Roy Maughan, Ltd., Elliott W. Atkinson, Jr., Roy Maughan, Baton Rouge, for plaintiffs-respondents.

CALOGERO, Justice.

We granted writs in this case upon application of defendants to review a judgment of the First Circuit Court of Appeal, 307 So.2d 153 (La.App.1st Cir. 1974). The trial court, after a jury trial, had dismissed plaintiffs' suit. Plaintiff appealed seeking a reversal of the trial court judgment, and a favorable determination on the merits, by the Court of Appeal. Defendant, satisfied with the verdict, urged the Court of Appeal to affirm the trial court judgment. The Court of Appeal reversed and remanded to the trial court for a new trial, finding reversible error in the trial court's refusal to grant a requested special jury charge. Our writ grant was prompted by a belief that remand of the case under the circumstances may have been improper.

Dawn Rene Gonzales, plaintiffs' four and one-half year old daughter, was killed on July 7, 1973, at Grand Isle, Louisiana, after she was struck by a car driven by defendant Juan G. Hernandez, an employee of Xerox Corporation. Employers Insurance of Wausau, a third defendant, carried the automobile liability insurance on the Xerox vehicle. The little girl was struck as she attempted to cross Louisiana Highway 1. Plaintiffs charged Hernandez with negligence proximately causing the child's death. Defendants denied that Hernandez was negligent and alternatively pleaded contributory negligence of plaintiffs, allegedly a lack of proper parental supervision.

At the trial, plaintiffs had requested that the judge give this special charge to the jury:

'A motorist's duty to look ahead and observe never ceases, and a motorist must see what he can see and in legel contemplation does see, and his failure to see what he could have seen by exercising due diligence does not absolve him from liability in tesulting injuries to others.'

The trial judge refused to give the charge and did not incorporate its substance into his general charge. He did, however, give an instruction concerning a motorist's duty in the vicinity of small children, as follows:

'In considering whether there is negligence in this particular case, the law is to the effect that persons operating automobiles on public streets and highways in the vicinity of small children have a high duty of care. The motorist encountering children upon the roadside must anticipate that the very young are possessed of but limited judgment and that there actions are likely to be sudden, unpredictable and often foolish.'

The Court of Appeal decided that the instruction which the judge gave did not express the substance of the requested special charge and that the requested charge should have been given because it stated pertinent and applicable law. That legal principle, in practically the identical words, has been enunciated in Jackson v. Cook, 189 La. 860, 181 So. 195 (1938) and numerous subsequent opinions of our courts. See, for example, Bell v. Allstate Insurance Co., 260 So.2d 363 (La.App.4th Cir. 1972); Pea v. Smith, 224 So.2d 37 (La.App.1st Cir. 1969); Reynolds v. Transamerica Ins. Co., 221 So.2d 889 (La.App.1st Cir. 1969).

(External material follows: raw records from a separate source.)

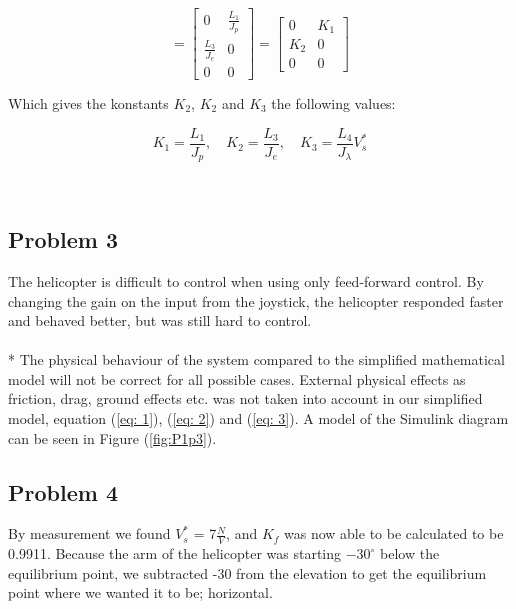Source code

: \begin{equation}
    = \begin{bmatrix} 0 & \frac{L_1}{J_p} \\ \frac{L_3}{J_e} & 0 \\ 0 & 0 \end{bmatrix} = \begin{bmatrix} 0 & K_1 \\ K_2 & 0 \\ 0 & 0 \end{bmatrix}
\end{equation}

\newpage
Which gives the konstants $K_2$, $K_2$ and $K_3$ the following values:

\begin{center}
    \begin{equation} \label{eq: k1k2k3}
        K_1 = \frac{L_1}{J_p}, \quad K_2 = \frac{L_3}{J_e}, \quad K_3 = \frac{L_4}{J_\lambda} V_s^*  
    \end{equation}
\end{center}
\\
\subsection{Problem 3}
The helicopter is difficult to control when using only feed-forward control. By changing the gain on the input from the joystick, the helicopter responded faster and behaved better, but was still hard to control. \\
\\*
The physical behaviour of the system compared to the simplified mathematical model will not be correct for all possible cases. External physical effects as friction, drag, ground effects etc. was not taken into account in our simplified model, equation (\ref{eq: 1}), (\ref{eq: 2}) and (\ref{eq: 3}). A model of the Simulink diagram can be seen in Figure (\ref{fig:P1p3}).

\subsection{Problem 4}

By measurement we found $V^{*}_s$ = 7$\frac{N}{V}$, and $K_f$ was now able to be calculated to be 0.9911. 
Because the arm of the helicopter was starting $-30^{\circ}$ below the equilibrium point, we subtracted -30 from the elevation to get the equilibrium point where we wanted it to be;
horizontal. 


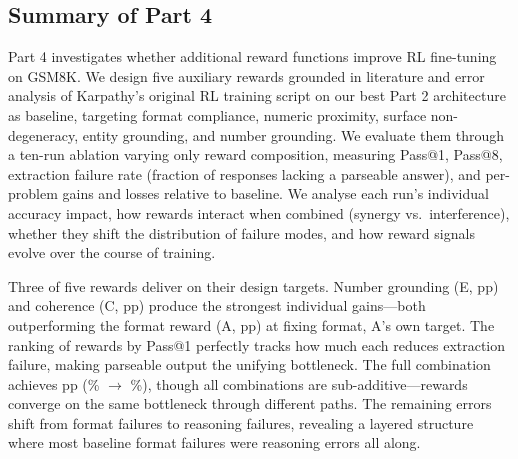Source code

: \subsection{Summary of Part 4}
\nestindent

Part 4 investigates whether additional reward functions improve RL fine-tuning on GSM8K.
We design five auxiliary rewards grounded in literature and error analysis of Karpathy's original RL training script on our best Part 2 architecture as baseline, targeting format compliance, numeric proximity, surface non-degeneracy, entity grounding, and number grounding.
We evaluate them through a ten-run ablation varying only reward composition, measuring Pass@1, Pass@8, extraction failure rate (fraction of responses lacking a parseable answer), and per-problem gains and losses relative to baseline.
We analyse each run's individual accuracy impact, how rewards interact when combined (synergy vs.\ interference), whether they shift the distribution of failure modes, and how reward signals evolve over the course of training.

Three of five rewards deliver on their design targets.
Number grounding (E, \pFourSeparateEDeltaPassOne{}pp) and coherence (C, \pFourSeparateCDeltaPassOne{}pp) produce the strongest individual gains---both outperforming the format reward (A, \pFourSeparateADeltaPassOne{}pp) at fixing format, A's own target.
The ranking of rewards by Pass@1 perfectly tracks how much each reduces extraction failure, making parseable output the unifying bottleneck.
The full combination achieves \pFourCombinedAllDeltaPassOne{}pp (\pFourBaselinePassOne\% $\to$ \pFourCombinedAllPassOne\%), though all combinations are sub-additive---rewards converge on the same bottleneck through different paths.
The remaining errors shift from format failures to reasoning failures, revealing a layered structure where most baseline format failures were reasoning errors all along.

\nestunindent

The Court of Appeal stated that the essential question of fact in this case is this:

'Even if defendant under these particular facts did not have to anticipate a child would dash in front of his car, the critical question of fact is whether the defendant could and therefore should have seen the child standing by the side of the road. The law applicable to this factual situation would absolve the defendant had he not been able to observe the child before she suddenly darted into the road; and would hold him responsible if she were standing by the side of the road and in a position where he could and should have seen her.' 307 So.2d at 156.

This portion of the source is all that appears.